Não é de falso alarme que alguém do topo do poder ordenasse a Polícia a fazer o uso da força contra as almejadas marchas pacíficas. A Polícia é instituição do Estado e não de um Partido, assim sendo, a Polícia da República de Moçambique não devia ser politizada, mas sim cumpridora da Constituição da República, garantido apenas a segurança, manutenção a lei e ordem e não criar desordem brutal contra cidadãos que pretendiam marchar pacificamente. Ngungunyane, Maguiguane, Mahazule, Matibzane (Matibejane), Zixaxa não fizeram marchas pacíficas, usaram suas Forças de Defesa contra claros e declarados ataques dos portugueses contra o Estado de Gaza e seus satélites. Em que momento terão os fãs de Azagaia declarado usar Azagaias contra o Estado e governo?
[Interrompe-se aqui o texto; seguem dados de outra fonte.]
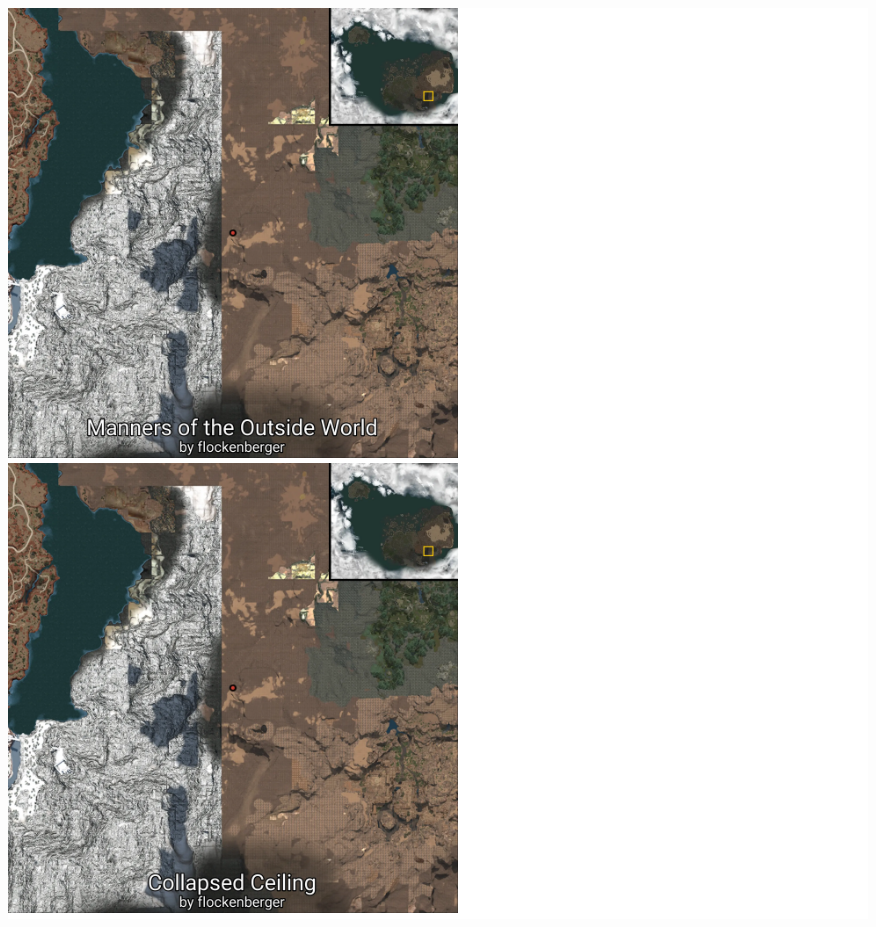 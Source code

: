 <img src="./Sycrakea Expedition Log I_Manners of the Outside World_Preview.webp" width="450"/> <img src="./Sycrakea Expedition Log I_Collapsed Ceiling_Preview.webp" width="450"/>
A Primavera Árabe fracassou em regimes muito intolerantes e violentos. Poucas concessões, se é que assim podemos entender, ocorreram em muitos países árabes, a resposta foi de forte repressão por parte da polícia e militares subservientes aos regimes ditatoriais. Podemos equiparar isso à brutalidade da Polícia num hipotético ‘Verão Negro’ fracassado num país não-democrático? Talvez sim, talvez não. Mas esta pode ser uma das explicações do abuso do poder para fins político-partidários, em detrimento da legal marcha legal em homenagem ao finado músico Azagaia.
Contra simples hipóteses, a verdade é que a Frelimo repudiou a realização das marchas. O impedimento, no entanto, não carecia da intervenção da polícia da República de Moçambique, a menos que tal tivesse sido solicitado pelos Concelhos Autárquicos em questão. Mas este não foi o caso. A pronta e brutal reacção da Polícia foi em momento cujas justificações pouco podem ser aplicadas. Aos fins-de-semana, o consumo de álcool é comum ao cair da tarde e período nocturno. A questão que se pode colocar é: em que momento da manhã os participantes das marchas teriam consumido álcool para irem às marchas em estados de embriaguez? Se estivessem sob efeito de estupefacientes, em que momento e local o teriam feito? Se considerarmos o consumo de estupefacientes, por que razão os usuários de droga não foram flagrados e/ou detidos contra tal acusação?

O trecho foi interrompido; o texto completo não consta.